SGLA: Why is Ensenada so important right now in respect to Mexican cuisine?
At the end of the day, it’s the gastronomic center of this country. It’s more about the cooking rather than its plates that represents Baja, California, except for the lobster from Puerto Nuevo with rice and beans, but apart from this, it doesn’t have what they have in Morelia, Yucatan or Tabasco or Oaxaca. The cuisine known as Baja Californian, is relatively new, created by people like Chef Benito Molina Dubost and Solange; in Tijuana, Chef Javier Plascencia; and in Rosarito and Tijuana, Chef Miguel Angel Guerrero. The cuisine of Baja, California, is not about plates or techniques, but about the products. The question has been, what is so special about the products? It has seven of the 10 most expensive species of seafood products in the world: geoduck, lobster, abalone, bluefin tuna, shrimp, sea cucumber, and sea urchin. Seven of the 10 most expensive seafood products in the world come out of these docks. What gives me joy is the rich variety of wines, the microclimates; it has incredible vegetables and wineries, and its spectacular ingredients.
SGLA: What will it take for Mexico to get even more respect for their cuisine internationally?
AC: For me as a Mexican cook, what's most important [are] the products. That’s the reason, we are here in Baja, California, but maybe the success right now with Mexican food is because of the Mexican chefs who are working together, [on] the same side. I’m talking about Mexican local products. I’m talking about the natural products, I’m talking about the local cuisine. We make local cuisine with a global vision. The goal is to take local food and and spread it around the world. We are creating local cuisine with a vision of world cuisine.
There was an incredible buzz about Aquiles's demo. He is from Tabasco where they are famous for their use of the pejelagarto, a pre-historic, amphibious fish. He prepared it camp-style: grilled pejelagarto with hearty, tortillas Tabasco-style, a salsa of chile piquin--tiny grenades of heat--also known as salsa de chile amashito, and a chocolate beverage made from cacao.
Salsa de chile amashito
Grilled Pejelagarto, tortillas tabasquenas, atole de cacao, and salsa de chile amashito.

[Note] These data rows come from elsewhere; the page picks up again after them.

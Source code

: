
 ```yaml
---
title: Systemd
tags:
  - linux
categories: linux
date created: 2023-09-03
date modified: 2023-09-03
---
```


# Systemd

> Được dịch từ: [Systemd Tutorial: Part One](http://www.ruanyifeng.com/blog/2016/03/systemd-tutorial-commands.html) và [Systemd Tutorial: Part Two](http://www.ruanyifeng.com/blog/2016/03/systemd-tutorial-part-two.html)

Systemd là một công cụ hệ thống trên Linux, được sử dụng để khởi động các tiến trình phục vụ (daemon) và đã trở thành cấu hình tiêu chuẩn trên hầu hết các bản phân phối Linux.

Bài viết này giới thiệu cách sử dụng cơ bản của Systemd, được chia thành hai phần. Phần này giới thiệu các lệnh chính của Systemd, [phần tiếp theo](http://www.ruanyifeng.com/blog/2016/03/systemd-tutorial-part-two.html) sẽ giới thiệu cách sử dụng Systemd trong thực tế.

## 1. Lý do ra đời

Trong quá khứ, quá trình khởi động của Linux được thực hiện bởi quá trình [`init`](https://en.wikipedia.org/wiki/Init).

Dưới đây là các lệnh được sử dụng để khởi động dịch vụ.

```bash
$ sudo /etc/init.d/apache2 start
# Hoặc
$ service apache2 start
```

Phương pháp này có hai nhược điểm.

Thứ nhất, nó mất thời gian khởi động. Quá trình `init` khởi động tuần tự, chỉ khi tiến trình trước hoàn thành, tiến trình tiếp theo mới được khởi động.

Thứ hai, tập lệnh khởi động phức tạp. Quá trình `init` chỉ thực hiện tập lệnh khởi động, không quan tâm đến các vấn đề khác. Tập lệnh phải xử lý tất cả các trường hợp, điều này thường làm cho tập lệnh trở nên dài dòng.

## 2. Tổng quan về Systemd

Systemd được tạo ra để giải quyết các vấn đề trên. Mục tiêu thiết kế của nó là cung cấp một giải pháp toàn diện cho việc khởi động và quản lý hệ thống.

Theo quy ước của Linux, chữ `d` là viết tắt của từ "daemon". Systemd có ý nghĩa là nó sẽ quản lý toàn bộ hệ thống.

Chef Aquiles Chavez has taken the pejelagarto to new heights of fame in Mexico. This symbol of pre-hispanic cookery puntuates what all the chefs at this congress are trying to achieve. They're spreading the beauty of Mexican cuisine through Mexican ingredients and techniques in a fearless manner. Stateside, non-Mexican chefs have attempted to present safe cuisine, mild-Mexican flavors to the American public. Well it looks like the pejelagarto might be coming to the US--Chef Aquiles plans to open a branch of his Lo in Houston, Texas. It will be called La Fisheria.
The only other restaurant run by a Mexican chef in the US has been Chef Javier Plascencia's Romesco in Bonita, CA. It seems as the chefs at this congress are putting their words into actions.
The themes that echoed throught the event were that the brotherhood of Mexican chefs are preserving their traditions, increasing their use of Mexican products, using the best ingredients, and striving to bring passion to their culinary creations. Ensenada represents the best Mexico has to offer in seafood, wine from the Valle de Guadalupe, and world class olive oil. Ensenada and Baja chefs are drawing the atttention of culinary giants, many of whom were present at the Ensenada Gastronomica. We ran into Oaxacan master Chef Alejandro Ruiz at the end of the day at Molina's Manzanilla, who informed us that he is now incorporating geoducks into his Oaxacan recipes. Chef Enrique Olvera is a frequent visitor to Ensenada as well as other chefs participating in the congress: Chef Javier Plascencia, Chef Antonio Livier, Chef Paulina Abascal, and Mexico's top wine maker, Hugo D' Acosta.
In the community of chefs, Ensenada and Baja are now mentioned alongside Oaxaca, Yucatan, Tabasco, D.F., and Michoacan when it comes to seeking out about inspiration for their Mexican cuisines. More than ever, Ensenada matters.